__Saved entries__
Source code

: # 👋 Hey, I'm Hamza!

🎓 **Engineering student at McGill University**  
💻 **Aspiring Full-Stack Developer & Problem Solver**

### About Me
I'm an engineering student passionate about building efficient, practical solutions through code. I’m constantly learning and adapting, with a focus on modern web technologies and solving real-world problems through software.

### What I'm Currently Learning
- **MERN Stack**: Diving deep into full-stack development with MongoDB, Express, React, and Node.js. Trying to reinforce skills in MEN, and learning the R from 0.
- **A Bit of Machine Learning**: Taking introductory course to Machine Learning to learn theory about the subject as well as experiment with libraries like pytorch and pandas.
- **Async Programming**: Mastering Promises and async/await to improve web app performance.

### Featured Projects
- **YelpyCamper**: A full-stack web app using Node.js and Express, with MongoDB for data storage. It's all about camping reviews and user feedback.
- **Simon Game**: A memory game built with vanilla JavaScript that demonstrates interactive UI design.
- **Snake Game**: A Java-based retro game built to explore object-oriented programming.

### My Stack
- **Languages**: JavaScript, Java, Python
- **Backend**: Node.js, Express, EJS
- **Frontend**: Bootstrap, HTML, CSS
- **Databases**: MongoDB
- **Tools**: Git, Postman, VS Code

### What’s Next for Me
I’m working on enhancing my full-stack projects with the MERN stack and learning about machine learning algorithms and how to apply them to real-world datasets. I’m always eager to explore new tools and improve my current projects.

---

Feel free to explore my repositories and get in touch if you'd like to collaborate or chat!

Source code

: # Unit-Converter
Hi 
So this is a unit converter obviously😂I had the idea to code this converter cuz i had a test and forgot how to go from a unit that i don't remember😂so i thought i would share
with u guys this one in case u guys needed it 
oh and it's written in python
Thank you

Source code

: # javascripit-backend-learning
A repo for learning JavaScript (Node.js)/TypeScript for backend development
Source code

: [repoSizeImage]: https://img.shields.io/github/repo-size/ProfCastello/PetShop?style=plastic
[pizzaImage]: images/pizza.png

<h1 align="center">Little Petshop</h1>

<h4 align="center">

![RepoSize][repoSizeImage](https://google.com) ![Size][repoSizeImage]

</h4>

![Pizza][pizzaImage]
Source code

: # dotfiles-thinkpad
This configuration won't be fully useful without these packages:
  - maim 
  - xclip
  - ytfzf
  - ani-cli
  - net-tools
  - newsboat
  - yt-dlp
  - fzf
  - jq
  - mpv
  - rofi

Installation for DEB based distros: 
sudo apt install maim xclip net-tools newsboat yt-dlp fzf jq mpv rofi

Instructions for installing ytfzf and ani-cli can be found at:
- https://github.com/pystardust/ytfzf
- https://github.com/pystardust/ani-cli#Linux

__What you will do__
Every line with "explore" in it should be copied from the entries.

__Reply__
- **Snake Game**: A Java-based retro game built to explore object-oriented programming.
I’m working on enhancing my full-stack projects with the MERN stack and learning about machine learning algorithms and how to apply them to real-world datasets. I’m always eager to explore new tools and improve my current projects.
Feel free to explore my repositories and get in touch if you'd like to collaborate or chat!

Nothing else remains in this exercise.